E sì, perché sei soldati addestrati alla guerra, armati fino ai denti e protetti dai giubbotti antiproiettile, che si vanno spontaneamente a prendere un presunto vaffanculo a casa di uno sconosciuto che si faceva bellamente i cazzi suoi, subiscono un evidente trauma morale e meritano quindi una riparazione economica.

 

Questa è la logica dalla giudice e questo è il suo verdetto. E cosi sia.

 

Se rendo nota solo oggi questa disavventura è perché, visto l’andazzo, ho preferito aspettare la scadenza dei termini per presentare appello da parte dell’accusa (15 giorni, contro i 10 concessi alla difesa, al fine di scoraggiare l’appello del condannato).

 

Sul piano politico, ringrazio i compagni in Francia e in Italia per il supporto che mi hanno dato, proponendomi anche un avvocato politico di un certo calibro. Ma non c’erano chiaramente gli estremi per costruire un percorso di lotta su un caso così idiota.

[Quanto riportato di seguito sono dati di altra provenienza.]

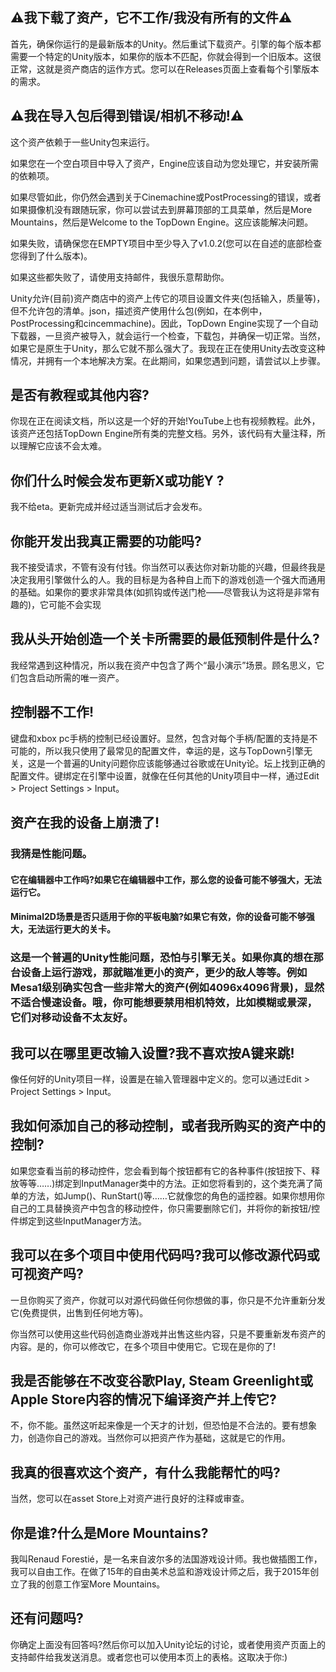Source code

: ## ⚠️我下载了资产，它不工作/我没有所有的文件⚠️

首先，确保你运行的是最新版本的Unity。然后重试下载资产。引擎的每个版本都需要一个特定的Unity版本，如果你的版本不匹配，你就会得到一个旧版本。这很正常，这就是资产商店的运作方式。您可以在Releases页面上查看每个引擎版本的需求。



## ⚠️我在导入包后得到错误/相机不移动!⚠️

这个资产依赖于一些Unity包来运行。

如果您在一个空白项目中导入了资产，Engine应该自动为您处理它，并安装所需的依赖项。

如果尽管如此，你仍然会遇到关于Cinemachine或PostProcessing的错误，或者如果摄像机没有跟随玩家，你可以尝试去到屏幕顶部的工具菜单，然后是More Mountains，然后是Welcome to the TopDown Engine。这应该能解决问题。

如果失败，请确保您在EMPTY项目中至少导入了v1.0.2(您可以在自述的底部检查您得到了什么版本)。

如果这些都失败了，请使用支持邮件，我很乐意帮助你。

Unity允许(目前)资产商店中的资产上传它的项目设置文件夹(包括输入，质量等)，但不允许包的清单。json，描述资产使用什么包(例如，在本例中，PostProcessing和cincemmachine)。因此，TopDown Engine实现了一个自动下载器，一旦资产被导入，就会运行一个检查，下载包，并确保一切正常。当然，如果它是原生于Unity，那么它就不那么强大了。我现在正在使用Unity去改变这种情况，并拥有一个本地解决方案。在此期间，如果您遇到问题，请尝试以上步骤。

## 是否有教程或其他内容?

你现在正在阅读文档，所以这是一个好的开始!YouTube上也有视频教程。此外，该资产还包括TopDown Engine所有类的完整文档。另外，该代码有大量注释，所以理解它应该不会太难。



## 你们什么时候会发布更新X或功能Y ?

我不给eta。更新完成并经过适当测试后才会发布。

## 你能开发出我真正需要的功能吗?

我不接受请求，不管有没有付钱。你当然可以表达你对新功能的兴趣，但最终我是决定我用引擎做什么的人。我的目标是为各种自上而下的游戏创造一个强大而通用的基础。如果你的要求非常具体(如抓钩或传送门枪——尽管我认为这将是非常有趣的)，它可能不会实现

## 我从头开始创造一个关卡所需要的最低预制件是什么?

我经常遇到这种情况，所以我在资产中包含了两个“最小演示”场景。顾名思义，它们包含启动所需的唯一资产。

## 控制器不工作!

键盘和xbox pc手柄的控制已经设置好。显然，包含对每个手柄/配置的支持是不可能的，所以我只使用了最常见的配置文件，幸运的是，这与TopDown引擎无关，这是一个普遍的Unity问题你应该能够通过谷歌或在Unity论。坛上找到正确的配置文件。键绑定在引擎中设置，就像在任何其他的Unity项目中一样，通过Edit > Project Settings > Input。


 
## 资产在我的设备上崩溃了!

### 我猜是性能问题。

#### 它在编辑器中工作吗?如果它在编辑器中工作，那么您的设备可能不够强大，无法运行它。

#### Minimal2D场景是否只适用于你的平板电脑?如果它有效，你的设备可能不够强大，无法运行更大的关卡。

### 这是一个普遍的Unity性能问题，恐怕与引擎无关。如果你真的想在那台设备上运行游戏，那就瞄准更小的资产，更少的敌人等等。例如Mesa1级别确实包含一些非常大的资产(例如4096x4096背景)，显然不适合慢速设备。哦，你可能想要禁用相机特效，比如模糊或景深，它们对移动设备不太友好。



## 我可以在哪里更改输入设置?我不喜欢按A键来跳!

像任何好的Unity项目一样，设置是在输入管理器中定义的。您可以通过Edit > Project Settings > Input。

## 我如何添加自己的移动控制，或者我所购买的资产中的控制?

如果您查看当前的移动控件，您会看到每个按钮都有它的各种事件(按钮按下、释放等等……)绑定到InputManager类中的方法。正如您将看到的，这个类充满了简单的方法，如Jump()、RunStart()等……它就像您的角色的遥控器。如果你想用你自己的工具替换资产中包含的移动控件，你只需要删除它们，并将你的新按钮/控件绑定到这些InputManager方法。


 
## 我可以在多个项目中使用代码吗?我可以修改源代码或可视资产吗?

一旦你购买了资产，你就可以对源代码做任何你想做的事，你只是不允许重新分发它(免费提供，出售到任何地方等)。

你当然可以使用这些代码创造商业游戏并出售这些内容，只是不要重新发布资产的内容。是的，你可以修改它，在多个项目中使用它。它现在是你的了!


## 我是否能够在不改变谷歌Play, Steam Greenlight或Apple Store内容的情况下编译资产并上传它?

不，你不能。虽然这听起来像是一个天才的计划，但恐怕是不合法的。要有想象力，创造你自己的游戏。当然你可以把资产作为基础，这就是它的作用。



## 我真的很喜欢这个资产，有什么我能帮忙的吗?

当然，您可以在asset Store上对资产进行良好的注释或审查。



## 你是谁?什么是More Mountains?

我叫Renaud Forestié，是一名来自波尔多的法国游戏设计师。我也做插图工作，我可以自由工作。在做了15年的自由美术总监和游戏设计师之后，我于2015年创立了我的创意工作室More Mountains。



## 还有问题吗?

你确定上面没有回答吗?然后你可以加入Unity论坛的讨论，或者使用资产页面上的支持邮件给我发送消息。或者您也可以使用本页上的表格。这取决于你:)
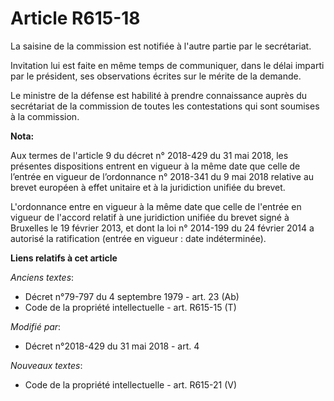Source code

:# Article R615-18

La saisine de la commission est notifiée à l'autre partie par le secrétariat.

Invitation lui est faite en même temps de communiquer, dans le délai imparti par le président, ses observations écrites sur
le mérite de la demande.

Le ministre de la défense est habilité à prendre connaissance auprès du secrétariat de la commission de toutes les
contestations qui sont soumises à la commission.

**Nota:**

Aux termes de l'article 9 du décret n° 2018-429 du 31 mai 2018, les présentes dispositions entrent en vigueur à la même date
que celle de l’entrée en vigueur de l’ordonnance n° 2018-341 du 9 mai 2018 relative au brevet européen à effet unitaire et à
la juridiction unifiée du brevet.

L'ordonnance entre en vigueur à la même date que celle de l'entrée en vigueur de l'accord relatif à une juridiction unifiée
du brevet signé à Bruxelles le 19 février 2013, et dont la loi n° 2014-199 du 24 février 2014 a autorisé la ratification
(entrée en vigueur : date indéterminée).

**Liens relatifs à cet article**

_Anciens textes_:

  - Décret n°79-797 du 4 septembre 1979 - art. 23 (Ab)
  - Code de la propriété intellectuelle - art. R615-15 (T)

_Modifié par_:

  - Décret n°2018-429 du 31 mai 2018 - art. 4

_Nouveaux textes_:

  - Code de la propriété intellectuelle - art. R615-21 (V)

Ho quindi preferito affidarmi al mio avvocato francese di fiducia (l’unico che conosco), lo stesso che mi ha seguito nel divorzio, col quale ho condiviso una decina d’anni di allenamenti e gare di karate: almeno la sua parcella ce la potremo giocare sul tatami.

 

Quanto ai soldatini da cui tutto è partito, che dire? Normalmente, a chi mi estorce soldi, auguro sempre di spenderli in farmacia. Questa volta, voglio fare però uno strappo: il mio centone cadauno spero che finisca tutto in munizioni per i vostri mitra, così almeno oltre al dolore di un bel vaffanculo mentre passeggiate in Costa Azzurra scoprirete anche l’orrore della guerra, che è la ragione stessa della vostra esistenza.